Task description: For the word "entrance", report how many lines of the records below contain it, and nothing more.
──────── Working data
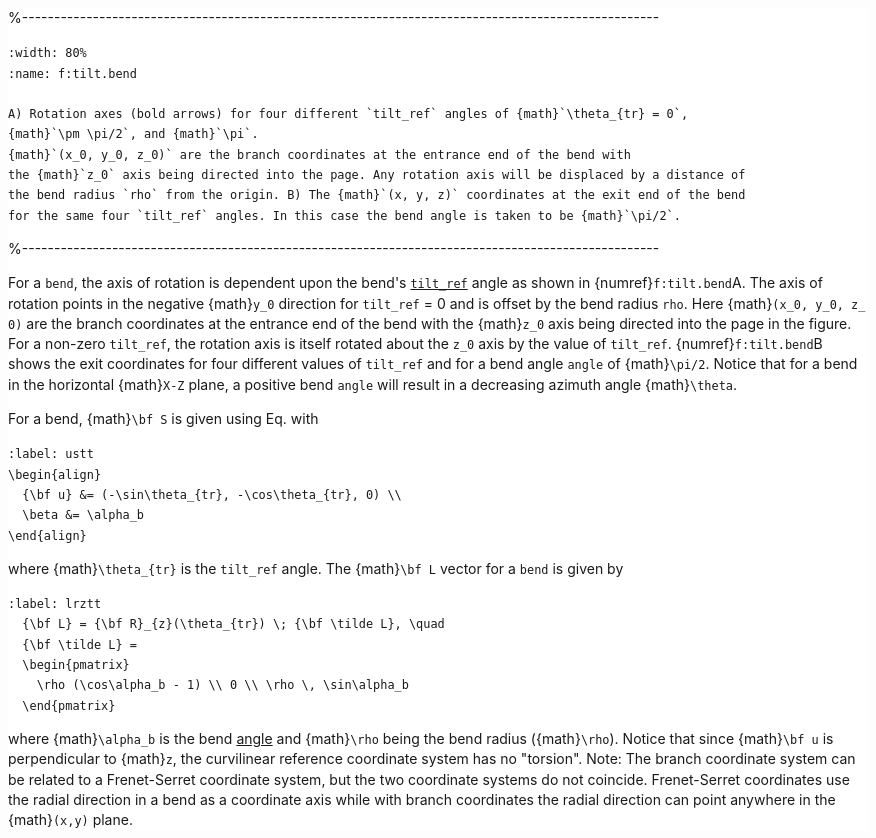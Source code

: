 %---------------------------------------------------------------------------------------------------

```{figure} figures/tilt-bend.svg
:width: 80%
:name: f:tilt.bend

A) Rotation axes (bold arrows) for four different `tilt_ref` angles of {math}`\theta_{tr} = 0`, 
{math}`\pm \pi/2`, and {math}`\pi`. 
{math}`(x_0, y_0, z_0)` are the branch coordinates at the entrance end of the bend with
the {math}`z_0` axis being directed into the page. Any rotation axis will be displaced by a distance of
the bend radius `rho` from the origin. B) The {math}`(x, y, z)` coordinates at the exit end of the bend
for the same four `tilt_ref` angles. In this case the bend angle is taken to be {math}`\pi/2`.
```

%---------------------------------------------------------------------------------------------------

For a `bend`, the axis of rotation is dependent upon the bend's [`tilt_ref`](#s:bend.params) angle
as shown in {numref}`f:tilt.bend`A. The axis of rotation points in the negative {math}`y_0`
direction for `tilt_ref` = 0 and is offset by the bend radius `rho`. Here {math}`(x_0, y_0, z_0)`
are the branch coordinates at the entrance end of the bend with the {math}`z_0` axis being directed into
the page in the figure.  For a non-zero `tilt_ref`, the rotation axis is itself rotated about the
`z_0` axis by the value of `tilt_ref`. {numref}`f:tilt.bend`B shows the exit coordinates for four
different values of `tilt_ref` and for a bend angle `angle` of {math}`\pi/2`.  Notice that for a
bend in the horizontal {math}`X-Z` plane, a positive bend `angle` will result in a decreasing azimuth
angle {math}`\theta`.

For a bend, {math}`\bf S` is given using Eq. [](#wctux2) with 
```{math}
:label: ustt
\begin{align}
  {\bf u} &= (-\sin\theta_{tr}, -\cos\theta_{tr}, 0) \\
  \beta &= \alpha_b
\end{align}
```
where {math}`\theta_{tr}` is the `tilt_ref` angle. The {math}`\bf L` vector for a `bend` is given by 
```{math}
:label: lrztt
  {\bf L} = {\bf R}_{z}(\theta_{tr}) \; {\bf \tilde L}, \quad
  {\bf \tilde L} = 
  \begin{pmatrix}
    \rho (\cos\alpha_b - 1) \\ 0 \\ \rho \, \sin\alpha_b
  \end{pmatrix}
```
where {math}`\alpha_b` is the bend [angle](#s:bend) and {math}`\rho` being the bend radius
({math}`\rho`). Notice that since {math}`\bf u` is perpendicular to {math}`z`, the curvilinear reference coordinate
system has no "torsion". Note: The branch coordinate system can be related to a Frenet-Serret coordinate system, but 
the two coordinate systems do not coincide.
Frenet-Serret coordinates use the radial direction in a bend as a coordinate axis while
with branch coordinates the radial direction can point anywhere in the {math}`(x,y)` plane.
────────────────
──────── Working data
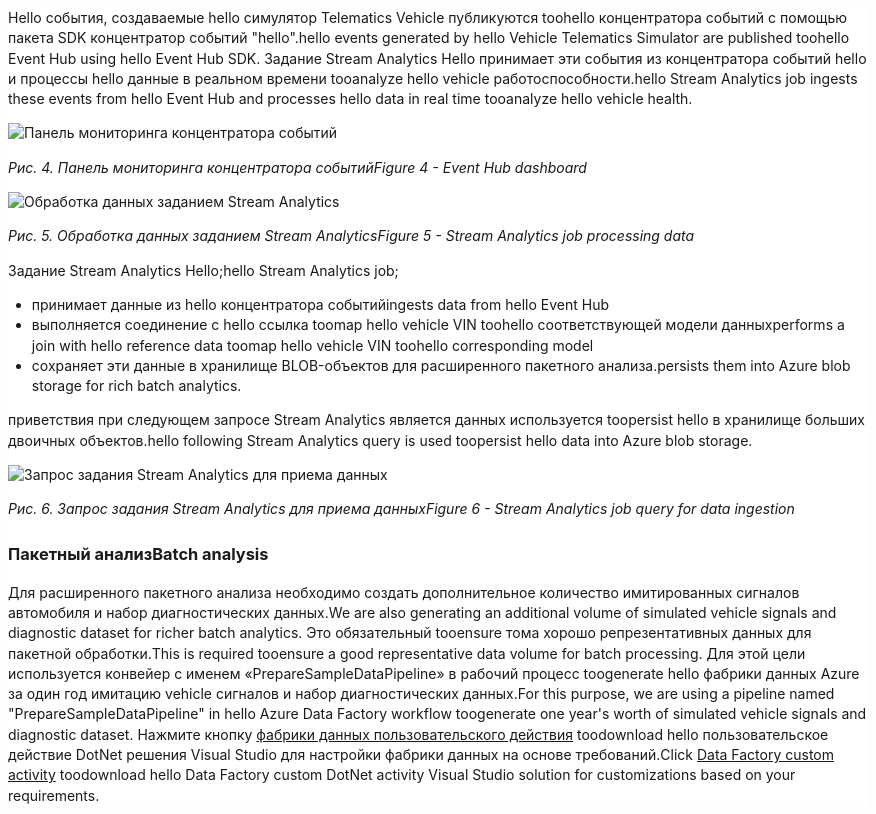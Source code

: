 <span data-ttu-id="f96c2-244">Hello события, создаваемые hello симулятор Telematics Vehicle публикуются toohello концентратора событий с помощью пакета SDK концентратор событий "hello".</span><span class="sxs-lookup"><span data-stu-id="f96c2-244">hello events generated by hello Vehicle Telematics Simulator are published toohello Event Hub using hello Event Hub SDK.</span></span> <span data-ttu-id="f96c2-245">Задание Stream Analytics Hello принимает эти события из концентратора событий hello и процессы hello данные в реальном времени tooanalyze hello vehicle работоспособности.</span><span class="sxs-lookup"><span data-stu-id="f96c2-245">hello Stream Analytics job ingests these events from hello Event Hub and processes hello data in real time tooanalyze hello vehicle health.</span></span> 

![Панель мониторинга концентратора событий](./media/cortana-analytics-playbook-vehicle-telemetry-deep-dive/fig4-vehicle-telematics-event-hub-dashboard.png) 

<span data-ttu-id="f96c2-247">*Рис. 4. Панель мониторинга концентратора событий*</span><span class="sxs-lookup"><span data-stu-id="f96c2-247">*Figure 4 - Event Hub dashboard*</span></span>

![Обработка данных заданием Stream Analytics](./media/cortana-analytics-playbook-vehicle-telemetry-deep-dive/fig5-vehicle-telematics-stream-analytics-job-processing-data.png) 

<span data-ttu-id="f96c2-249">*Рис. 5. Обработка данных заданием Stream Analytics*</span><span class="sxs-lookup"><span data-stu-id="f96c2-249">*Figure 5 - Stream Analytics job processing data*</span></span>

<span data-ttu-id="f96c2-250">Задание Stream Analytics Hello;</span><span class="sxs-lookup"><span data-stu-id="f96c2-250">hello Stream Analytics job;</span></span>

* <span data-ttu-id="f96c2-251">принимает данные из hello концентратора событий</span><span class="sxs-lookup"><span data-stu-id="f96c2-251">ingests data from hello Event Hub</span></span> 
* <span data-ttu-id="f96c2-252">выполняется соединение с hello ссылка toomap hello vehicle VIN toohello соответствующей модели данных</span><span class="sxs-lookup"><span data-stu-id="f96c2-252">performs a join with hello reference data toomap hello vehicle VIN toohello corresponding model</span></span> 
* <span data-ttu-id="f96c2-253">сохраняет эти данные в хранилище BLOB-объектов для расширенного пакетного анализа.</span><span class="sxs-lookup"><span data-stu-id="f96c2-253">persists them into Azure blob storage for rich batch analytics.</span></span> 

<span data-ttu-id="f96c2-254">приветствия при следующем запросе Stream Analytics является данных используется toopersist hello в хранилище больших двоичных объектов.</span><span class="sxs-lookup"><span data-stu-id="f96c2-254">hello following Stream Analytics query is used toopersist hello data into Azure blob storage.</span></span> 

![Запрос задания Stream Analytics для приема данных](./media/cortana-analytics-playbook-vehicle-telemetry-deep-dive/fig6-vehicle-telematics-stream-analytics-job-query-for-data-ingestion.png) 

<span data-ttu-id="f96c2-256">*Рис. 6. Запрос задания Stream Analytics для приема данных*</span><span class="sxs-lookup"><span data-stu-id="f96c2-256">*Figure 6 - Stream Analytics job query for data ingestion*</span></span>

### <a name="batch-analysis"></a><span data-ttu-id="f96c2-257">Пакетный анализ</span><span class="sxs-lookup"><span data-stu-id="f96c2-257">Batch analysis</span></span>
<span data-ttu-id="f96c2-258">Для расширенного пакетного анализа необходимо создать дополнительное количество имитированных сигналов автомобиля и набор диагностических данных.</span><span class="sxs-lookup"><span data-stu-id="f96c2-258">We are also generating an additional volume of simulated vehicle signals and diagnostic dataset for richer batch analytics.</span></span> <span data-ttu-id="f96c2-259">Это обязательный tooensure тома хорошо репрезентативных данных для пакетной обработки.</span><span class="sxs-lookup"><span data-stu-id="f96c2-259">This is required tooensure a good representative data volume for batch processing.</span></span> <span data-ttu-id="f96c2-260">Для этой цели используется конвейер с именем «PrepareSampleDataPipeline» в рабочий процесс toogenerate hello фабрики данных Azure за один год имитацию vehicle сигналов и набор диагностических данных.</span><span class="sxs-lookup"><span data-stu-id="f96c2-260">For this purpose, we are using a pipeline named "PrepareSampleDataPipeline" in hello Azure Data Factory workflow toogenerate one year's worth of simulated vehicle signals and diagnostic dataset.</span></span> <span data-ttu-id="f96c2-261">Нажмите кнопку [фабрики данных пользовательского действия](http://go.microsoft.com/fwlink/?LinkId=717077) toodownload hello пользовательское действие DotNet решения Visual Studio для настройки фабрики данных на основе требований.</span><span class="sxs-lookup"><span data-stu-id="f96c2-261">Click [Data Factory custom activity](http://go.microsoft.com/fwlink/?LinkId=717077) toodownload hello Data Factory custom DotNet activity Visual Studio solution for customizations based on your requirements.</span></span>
────────────────
──────── Working data
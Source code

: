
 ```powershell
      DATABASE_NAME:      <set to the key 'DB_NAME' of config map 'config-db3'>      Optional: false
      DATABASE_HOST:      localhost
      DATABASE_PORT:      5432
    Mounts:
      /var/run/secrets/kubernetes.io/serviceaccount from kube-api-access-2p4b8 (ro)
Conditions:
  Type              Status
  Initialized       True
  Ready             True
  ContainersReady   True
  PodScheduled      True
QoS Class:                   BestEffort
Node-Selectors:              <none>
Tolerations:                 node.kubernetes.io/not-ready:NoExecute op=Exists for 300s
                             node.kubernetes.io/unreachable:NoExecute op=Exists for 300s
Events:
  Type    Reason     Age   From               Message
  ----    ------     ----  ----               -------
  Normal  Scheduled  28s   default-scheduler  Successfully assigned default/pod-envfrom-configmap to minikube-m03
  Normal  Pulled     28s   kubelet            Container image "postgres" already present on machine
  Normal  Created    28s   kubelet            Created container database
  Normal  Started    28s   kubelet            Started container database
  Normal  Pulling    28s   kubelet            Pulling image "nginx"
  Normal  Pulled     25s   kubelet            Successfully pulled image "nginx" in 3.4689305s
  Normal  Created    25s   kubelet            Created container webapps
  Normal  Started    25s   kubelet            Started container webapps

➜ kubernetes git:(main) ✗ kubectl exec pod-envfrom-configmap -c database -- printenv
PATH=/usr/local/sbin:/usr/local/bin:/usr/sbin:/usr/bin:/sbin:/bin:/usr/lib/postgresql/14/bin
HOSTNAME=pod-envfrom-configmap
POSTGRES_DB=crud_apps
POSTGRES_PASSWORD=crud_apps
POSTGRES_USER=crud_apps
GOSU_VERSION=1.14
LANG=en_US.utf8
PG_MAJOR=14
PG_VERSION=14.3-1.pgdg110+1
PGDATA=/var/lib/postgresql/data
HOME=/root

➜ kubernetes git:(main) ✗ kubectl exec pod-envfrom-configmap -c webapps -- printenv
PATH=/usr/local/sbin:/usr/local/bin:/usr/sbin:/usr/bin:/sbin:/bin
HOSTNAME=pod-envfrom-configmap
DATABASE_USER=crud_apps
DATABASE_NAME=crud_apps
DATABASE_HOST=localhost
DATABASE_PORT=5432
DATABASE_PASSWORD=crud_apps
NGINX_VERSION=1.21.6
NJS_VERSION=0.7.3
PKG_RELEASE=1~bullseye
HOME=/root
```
────────────────
Task response: 2